松本:意外だったんですけど、世理奈ちゃんが、私のインスタを見ているって話をしてくれました。その時に、「会いたかったんです」って言ってくれて。世理奈ちゃんにとって、私は別の世界の人なんだろうな思っていたので、そんな風に気になってくれていたんだと本当にうれしかったですよね。

モトーラ:私のほうこそです。まりかさんが私のことを知ってくださっているんだっていう驚きと、うれしさがありました。私がこんなこと言うのはなんですけど…まりかさんのことは、1人の女性としてすごく気になっていて。まりかさんが今までどんなことをして、どんなことを聞いて、感じてきたんだろうって、気になるんです(笑)。

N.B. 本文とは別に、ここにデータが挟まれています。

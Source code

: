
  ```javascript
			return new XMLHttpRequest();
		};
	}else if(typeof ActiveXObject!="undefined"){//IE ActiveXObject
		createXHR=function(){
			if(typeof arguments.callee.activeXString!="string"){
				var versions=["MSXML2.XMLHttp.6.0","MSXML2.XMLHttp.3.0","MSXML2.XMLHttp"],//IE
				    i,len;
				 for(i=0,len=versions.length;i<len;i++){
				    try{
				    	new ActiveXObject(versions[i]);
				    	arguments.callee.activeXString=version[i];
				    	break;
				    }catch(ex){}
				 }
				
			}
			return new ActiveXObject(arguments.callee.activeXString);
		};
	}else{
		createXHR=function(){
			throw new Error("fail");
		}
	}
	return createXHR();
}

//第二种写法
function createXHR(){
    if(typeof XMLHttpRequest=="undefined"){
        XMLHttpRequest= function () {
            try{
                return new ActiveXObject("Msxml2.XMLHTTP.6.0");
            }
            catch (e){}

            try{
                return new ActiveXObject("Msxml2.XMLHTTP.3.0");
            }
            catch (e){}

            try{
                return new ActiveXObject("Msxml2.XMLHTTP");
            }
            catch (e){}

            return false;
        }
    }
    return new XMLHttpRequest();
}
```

松本:世理奈ちゃんが私の今までのことに興味をもってくれていたなんてうれしいですね。私、取材を受けると今までのことを聞かれることが多いんですよ。自分の過去なんて何とも思っていなかったから、最初はそれがとっても不思議で。世理奈ちゃんみたいな若い方にとって、この20年が、何か影響があるのであれば、すごくうれしいですね。今日も世理奈ちゃんに気になるって言ってもらえて、また自分の過去が報われた気がしました。といっても、ただ自分の道を、私なりに生きてきただけなんですけどね(笑)。

PROFILE

松本まりか&モトーラ世理奈『雨に叫べば』インタビュー

松本まりか
●まつもと・まりか…1984年9月12日生まれ、東京都出身。2000年にドラマ『六番目の小夜子』で女優デビュー。2018年ドラマ『ホリデイラブ』の井筒里奈役で注目を集める。最近の主演ドラマに『向こうの果て』『それでも愛を誓いますか』『東京、愛だの、恋だの』がある。

松本まりか&モトーラ世理奈『雨に叫べば』インタビュー

モトーラ世理奈
●もとーら・せりな…1998年10月9日生まれ。東京都出身。雑誌『装苑』モデル。2018年に公開された映画「少女邂逅」で本格的に演技に挑戦、その後、NHK『透明なゆりかご』で難役を演じ注目される。最近の出演作に、映画「おいしい家族」「ブラック校則」「風の電話」、ドラマ『ソロモンの偽証』などがある。映画「ホリック xxxHOLiC」が2022年4月29日に公開される。

作品情報

『雨に叫べば』 ©︎2021東映・東映ビデオ
©︎2021東映・東映ビデオ

『雨に叫べば』
2021年12月16日(木)よりAmazonプライムビデオにて独占オンライン公開中

(STAFF&CAST)
監督・脚本:内田英治
出演:松本まりか
大山真絵子 モトーラ世理奈 渋川清彦
矢柴俊博 内田慈 石川瑠華 佐々木みゆ ふせえり 森下能幸
菅原大吉 須賀健太/濱田 岳/矢本悠馬 相島一之
本田博太郎 大和田伸也 高橋和也
主題歌:「雨zing Blues」(作詞:伊東妙子 作曲:T字路s)
製作:東映 東映ビデオ

(STORY)
まだ男尊女卑やパワハラの匂いが残る1988年。新人監督・花子(松本まりか)は、意味不明の理由でテイクを重ね、ベテランスタッフたちからいじめの洗礼を受ける。控え室では前貼りをいやがるアイドル俳優と落ち目のベテラン女優の間にトラブルが発生。ようやく撮り終えたシーンも、映画のレイティングに引っかかるということで欠番に。次第に追い込まれていく花子は、プロデューサーから「監督を交代します」と言われてしまう。果たして、彼女は自分が理想とする映画を撮ることができるのか…?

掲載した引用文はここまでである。